Synthesis of dendronized polymers by ring opening metathesis polymerization techniques and investigation of biological activities

Abstract

In this thesis, exo-7-oxabicyclo[2.2.1]hept-5-ene-2,3-dicarboxylic anhydride was successfully synthesized from furan and maleic anhydride by Diels-Alder reaction. Diels-Alder adduct was conjugated with hydrazine hydrate, ethylenediamine, BOCprotected ethylenediamine, 1,4-diaminobutane and 1,6-diaminohexane linker to get amine surfaced core. Percentage of yield of the product was found higher with the increase of chain length of linker. Percentage of yield for ethylenediamine, 1,4- diaminobutane and 1,6-diaminohexane linker core was 10%, 40%, and 52% respectively. When ethylenediamine was incorporated directly to oxanorbornene, a mixture of exo-endo products was observed which was not easily separable. Pure exo-isomer was required to polymerize the monomer later on. One NH2 of ethylenediamine was protected by di-tert-butyl-dicarbonate (BOC) to get EDABOC.EDA-BOC was incorporated to exo-7-oxabicyclo[2.2.1]hept-5-ene-2,3- dicarboxylic anhydride to get pure exo isomer. BOC was deprotected by

trifluoroacetic acid (TFA) to get NH2 surface. Oxanorbornene cored amine surfaced compounds are extended as half generation dendritic compound by treating with methyl acrylate by Michael addition reaction. This process is laborious, multistep and percentage of product quite low. Same compound was synthesized by convergent strategy through 0.5 generation dendron from ethanolamine which was incorporated with furan-maleimide through Mitsunobu reaction. Homopolymer of two carbon liker 0.5 generation dendritic monomer has been synthesized by Grubbs 3rd and 2nd generation catalyst. Similarly, 0.5, 1.5 and 2.5 generation dendritic monomers were synthesized from six carbon linker core through divergent strategy by methyl acrylate and ethylenediamine. Homopolymers from all monomers were synthesized by Grubbs 3rd and 2nd generation catalyst. Targeted molecular weight of homopolymers was 20 kg/mol which was further investigated by GPC and 1H NMR end group analysis. CuPAMAM-ROMP nanoparticles were prepared and catalytical activities of this nanoparticle for conversion 4-nitrophenol to 4-aminophenol were investigated by UV-vis absorption. Again, exo-7-oxabicyclo[2.2.1]hept-5-ene-2,3-dicarboxylic anhydride, reacts with pyridine-3-ylmethanamine to get pyridine containing monomer which was further converted to pyridinium salt by 1-bromohexane.
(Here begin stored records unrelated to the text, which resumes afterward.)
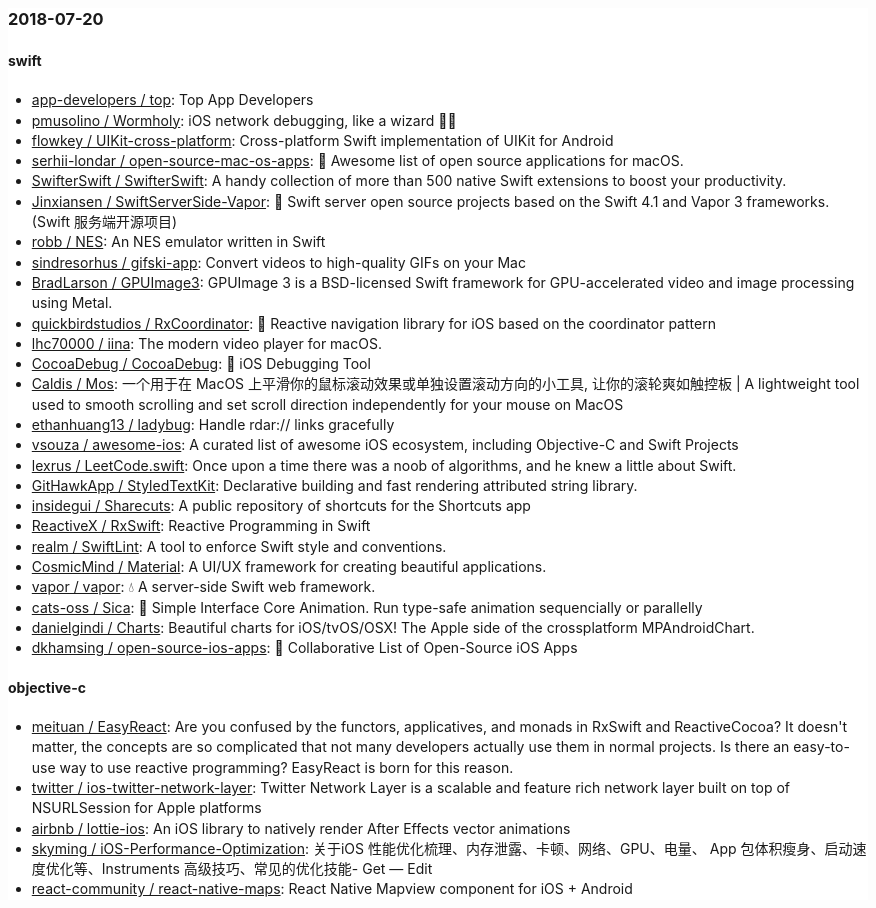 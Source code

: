 ### 2018-07-20

#### swift
* [app-developers / top](https://github.com/app-developers/top): Top App Developers
* [pmusolino / Wormholy](https://github.com/pmusolino/Wormholy): iOS network debugging, like a wizard 🧙‍♂️
* [flowkey / UIKit-cross-platform](https://github.com/flowkey/UIKit-cross-platform): Cross-platform Swift implementation of UIKit for Android
* [serhii-londar / open-source-mac-os-apps](https://github.com/serhii-londar/open-source-mac-os-apps): 🚀 Awesome list of open source applications for macOS.
* [SwifterSwift / SwifterSwift](https://github.com/SwifterSwift/SwifterSwift): A handy collection of more than 500 native Swift extensions to boost your productivity.
* [Jinxiansen / SwiftServerSide-Vapor](https://github.com/Jinxiansen/SwiftServerSide-Vapor): 🦄 Swift server open source projects based on the Swift 4.1 and Vapor 3 frameworks. (Swift 服务端开源项目)
* [robb / NES](https://github.com/robb/NES): An NES emulator written in Swift
* [sindresorhus / gifski-app](https://github.com/sindresorhus/gifski-app): Convert videos to high-quality GIFs on your Mac
* [BradLarson / GPUImage3](https://github.com/BradLarson/GPUImage3): GPUImage 3 is a BSD-licensed Swift framework for GPU-accelerated video and image processing using Metal.
* [quickbirdstudios / RxCoordinator](https://github.com/quickbirdstudios/RxCoordinator): 🎌 Reactive navigation library for iOS based on the coordinator pattern
* [lhc70000 / iina](https://github.com/lhc70000/iina): The modern video player for macOS.
* [CocoaDebug / CocoaDebug](https://github.com/CocoaDebug/CocoaDebug): 🚀 iOS Debugging Tool
* [Caldis / Mos](https://github.com/Caldis/Mos): 一个用于在 MacOS 上平滑你的鼠标滚动效果或单独设置滚动方向的小工具, 让你的滚轮爽如触控板 | A lightweight tool used to smooth scrolling and set scroll direction independently for your mouse on MacOS
* [ethanhuang13 / ladybug](https://github.com/ethanhuang13/ladybug): Handle rdar:// links gracefully
* [vsouza / awesome-ios](https://github.com/vsouza/awesome-ios): A curated list of awesome iOS ecosystem, including Objective-C and Swift Projects
* [lexrus / LeetCode.swift](https://github.com/lexrus/LeetCode.swift): Once upon a time there was a noob of algorithms, and he knew a little about Swift.
* [GitHawkApp / StyledTextKit](https://github.com/GitHawkApp/StyledTextKit): Declarative building and fast rendering attributed string library.
* [insidegui / Sharecuts](https://github.com/insidegui/Sharecuts): A public repository of shortcuts for the Shortcuts app
* [ReactiveX / RxSwift](https://github.com/ReactiveX/RxSwift): Reactive Programming in Swift
* [realm / SwiftLint](https://github.com/realm/SwiftLint): A tool to enforce Swift style and conventions.
* [CosmicMind / Material](https://github.com/CosmicMind/Material): A UI/UX framework for creating beautiful applications.
* [vapor / vapor](https://github.com/vapor/vapor): 💧 A server-side Swift web framework.
* [cats-oss / Sica](https://github.com/cats-oss/Sica): 🦌 Simple Interface Core Animation. Run type-safe animation sequencially or parallelly
* [danielgindi / Charts](https://github.com/danielgindi/Charts): Beautiful charts for iOS/tvOS/OSX! The Apple side of the crossplatform MPAndroidChart.
* [dkhamsing / open-source-ios-apps](https://github.com/dkhamsing/open-source-ios-apps): 📱 Collaborative List of Open-Source iOS Apps

#### objective-c
* [meituan / EasyReact](https://github.com/meituan/EasyReact): Are you confused by the functors, applicatives, and monads in RxSwift and ReactiveCocoa? It doesn't matter, the concepts are so complicated that not many developers actually use them in normal projects. Is there an easy-to-use way to use reactive programming? EasyReact is born for this reason.
* [twitter / ios-twitter-network-layer](https://github.com/twitter/ios-twitter-network-layer): Twitter Network Layer is a scalable and feature rich network layer built on top of NSURLSession for Apple platforms
* [airbnb / lottie-ios](https://github.com/airbnb/lottie-ios): An iOS library to natively render After Effects vector animations
* [skyming / iOS-Performance-Optimization](https://github.com/skyming/iOS-Performance-Optimization): 关于iOS 性能优化梳理、内存泄露、卡顿、网络、GPU、电量、 App 包体积瘦身、启动速度优化等、Instruments 高级技巧、常见的优化技能- Get — Edit
* [react-community / react-native-maps](https://github.com/react-community/react-native-maps): React Native Mapview component for iOS + Android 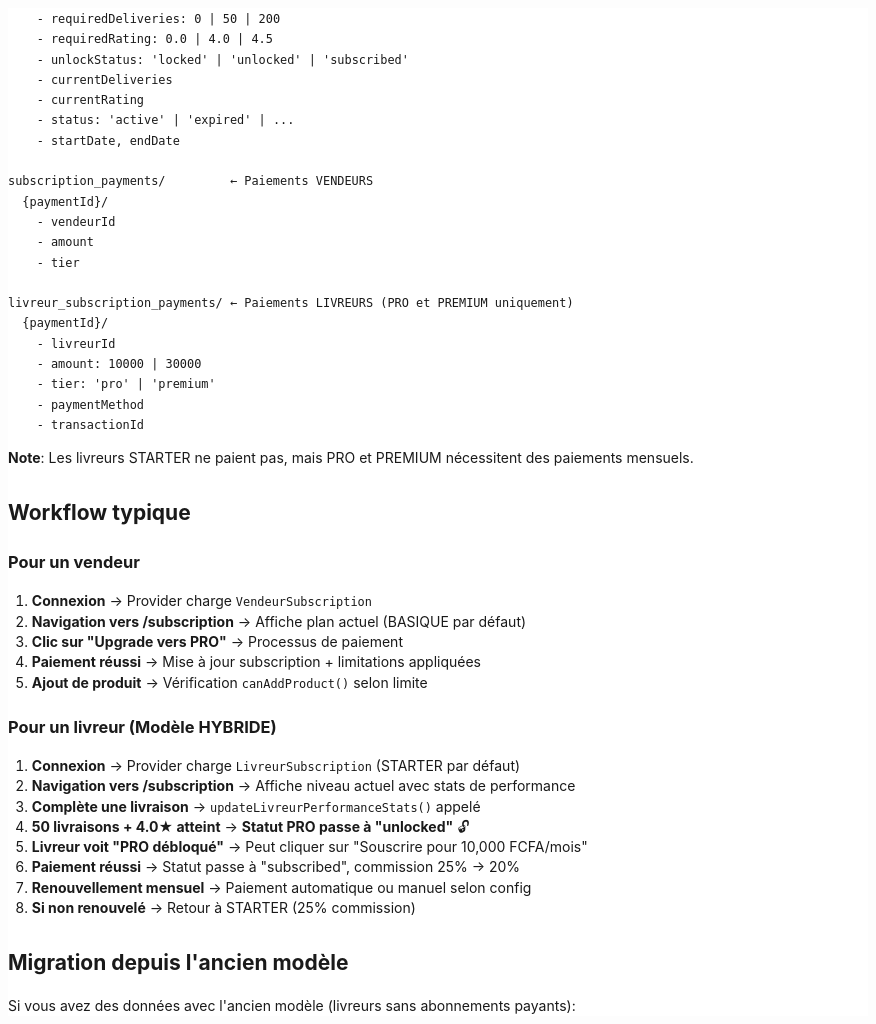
 ```
    - requiredDeliveries: 0 | 50 | 200
    - requiredRating: 0.0 | 4.0 | 4.5
    - unlockStatus: 'locked' | 'unlocked' | 'subscribed'
    - currentDeliveries
    - currentRating
    - status: 'active' | 'expired' | ...
    - startDate, endDate

subscription_payments/         ← Paiements VENDEURS
  {paymentId}/
    - vendeurId
    - amount
    - tier

livreur_subscription_payments/ ← Paiements LIVREURS (PRO et PREMIUM uniquement)
  {paymentId}/
    - livreurId
    - amount: 10000 | 30000
    - tier: 'pro' | 'premium'
    - paymentMethod
    - transactionId
```

**Note**: Les livreurs STARTER ne paient pas, mais PRO et PREMIUM nécessitent des paiements mensuels.

## Workflow typique

### Pour un vendeur

1. **Connexion** → Provider charge `VendeurSubscription`
2. **Navigation vers /subscription** → Affiche plan actuel (BASIQUE par défaut)
3. **Clic sur "Upgrade vers PRO"** → Processus de paiement
4. **Paiement réussi** → Mise à jour subscription + limitations appliquées
5. **Ajout de produit** → Vérification `canAddProduct()` selon limite

### Pour un livreur (Modèle HYBRIDE)

1. **Connexion** → Provider charge `LivreurSubscription` (STARTER par défaut)
2. **Navigation vers /subscription** → Affiche niveau actuel avec stats de performance
3. **Complète une livraison** → `updateLivreurPerformanceStats()` appelé
4. **50 livraisons + 4.0★ atteint** → **Statut PRO passe à "unlocked"** 🔓
5. **Livreur voit "PRO débloqué"** → Peut cliquer sur "Souscrire pour 10,000 FCFA/mois"
6. **Paiement réussi** → Statut passe à "subscribed", commission 25% → 20%
7. **Renouvellement mensuel** → Paiement automatique ou manuel selon config
8. **Si non renouvelé** → Retour à STARTER (25% commission)

## Migration depuis l'ancien modèle

Si vous avez des données avec l'ancien modèle (livreurs sans abonnements payants):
Finally random and block copolymer of two and six carbon linker 0.5 generation dendritic monomer with pyridinium based quarternary ammonium monomer were synthesized through ROMP by Grubbs third generation catalyst. Targeted molecular weight of copolymers was 10 kg/mol, which were further investigated by GPC in DMSO solvent and 1H NMR end group analysis. After then ester terminated polymers surface were treated by EDA-BOC to get BOC surfaced copolymers. These polymers were modified to be water soluble cationic polymer by TFA to get antibacterial polymers. Antibacterial activities and hemolytic tests of synthesized copolymers have done by serial dilution method. Six carbon linker copolymers were observed high antibacterial activity against Gram-positive bacteria (S. aureus), whereas they were inactive against Gram-negative bacteria (E. coli). Moreover, though molecular weight and monomers feed ratio of monomers kept same, block copolymer shows

MIC 32μg/mL but random copolymer shows MIC 64 μg/mL. Hemolytic data shows all the copolymers, except two exemption, are non-toxic ( >1000 μg/mL) against human blood cell. S. aureus incubated with active and inactive polymer and Zeta potential were measured to see relationship between the MIC and membrane surface charge density. Zeta potential of copolymers was found +5.7 mV to +16.3 mV but S. aureus incubated active polymer’s zeta potential found -3.5 mV. Scanning Electron Microscope (SEM) image confirms damage of the bacterial cell wall after implementation of our antimicrobial polymer.